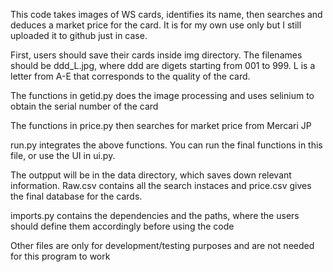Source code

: This code takes images of WS cards, identifies its name, then searches and deduces a market price for the card. It is for my own use only but I still uploaded it to github just in case.

First, users should save their cards inside img directory. The filenames should be ddd_L.jpg, where ddd are digets starting from 001 to 999. L is a letter from A-E that corresponds to the quality of the card. 

The functions in getid.py does the image processing and uses selinium to obtain the serial number of the card

The functions in price.py then searches for market price from Mercari JP

run.py integrates the above functions. You can run the final functions in this file, or use the UI in ui.py. 

The outpput will be in the data directory, which saves down relevant information. Raw.csv contains all the search instaces and price.csv gives the final database for the cards.

imports.py contains the dependencies and the paths, where the users should define them accordingly before using the code

Other files are only for development/testing purposes and are not needed for this program to work
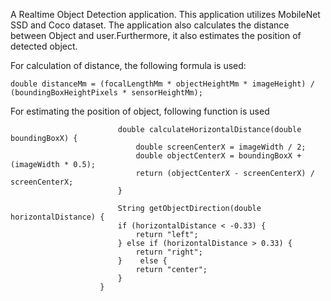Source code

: A Realtime Object Detection application. This application utilizes MobileNet SSD and Coco dataset. The application also calculates the distance between Object 
and user.Furthermore, it also estimates the position of detected object.

For calculation of distance, the following formula is used:

           
    double distanceMm = (focalLengthMm * objectHeightMm * imageHeight) / (boundingBoxHeightPixels * sensorHeightMm);

For estimating the position of object, following function is used
 
                            double calculateHorizontalDistance(double boundingBoxX) {
                                double screenCenterX = imageWidth / 2;
                                double objectCenterX = boundingBoxX + (imageWidth * 0.5);
                                return (objectCenterX - screenCenterX) / screenCenterX;
                            }

                            String getObjectDirection(double horizontalDistance) {
                            if (horizontalDistance < -0.33) {
                                return "left";
                            } else if (horizontalDistance > 0.33) {
                                return "right";
                            }    else {
                                return "center";
                            }
                        }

========================================================================

### Task to carry out
A faithful copy of the records above is needed, with the pictures left out.

### Solution
Source code

: This code takes images of WS cards, identifies its name, then searches and deduces a market price for the card. It is for my own use only but I still uploaded it to github just in case.

First, users should save their cards inside img directory. The filenames should be ddd_L.jpg, where ddd are digets starting from 001 to 999. L is a letter from A-E that corresponds to the quality of the card. 

The functions in getid.py does the image processing and uses selinium to obtain the serial number of the card

The functions in price.py then searches for market price from Mercari JP

run.py integrates the above functions. You can run the final functions in this file, or use the UI in ui.py. 

The outpput will be in the data directory, which saves down relevant information. Raw.csv contains all the search instaces and price.csv gives the final database for the cards.

imports.py contains the dependencies and the paths, where the users should define them accordingly before using the code

Other files are only for development/testing purposes and are not needed for this program to work
Source code

: A Realtime Object Detection application. This application utilizes MobileNet SSD and Coco dataset. The application also calculates the distance between Object 
and user.Furthermore, it also estimates the position of detected object.

For calculation of distance, the following formula is used:

           
    double distanceMm = (focalLengthMm * objectHeightMm * imageHeight) / (boundingBoxHeightPixels * sensorHeightMm);

For estimating the position of object, following function is used
 
                            double calculateHorizontalDistance(double boundingBoxX) {
                                double screenCenterX = imageWidth / 2;
                                double objectCenterX = boundingBoxX + (imageWidth * 0.5);
                                return (objectCenterX - screenCenterX) / screenCenterX;
                            }

                            String getObjectDirection(double horizontalDistance) {
                            if (horizontalDistance < -0.33) {
                                return "left";
                            } else if (horizontalDistance > 0.33) {
                                return "right";
                            }    else {
                                return "center";
                            }
                        }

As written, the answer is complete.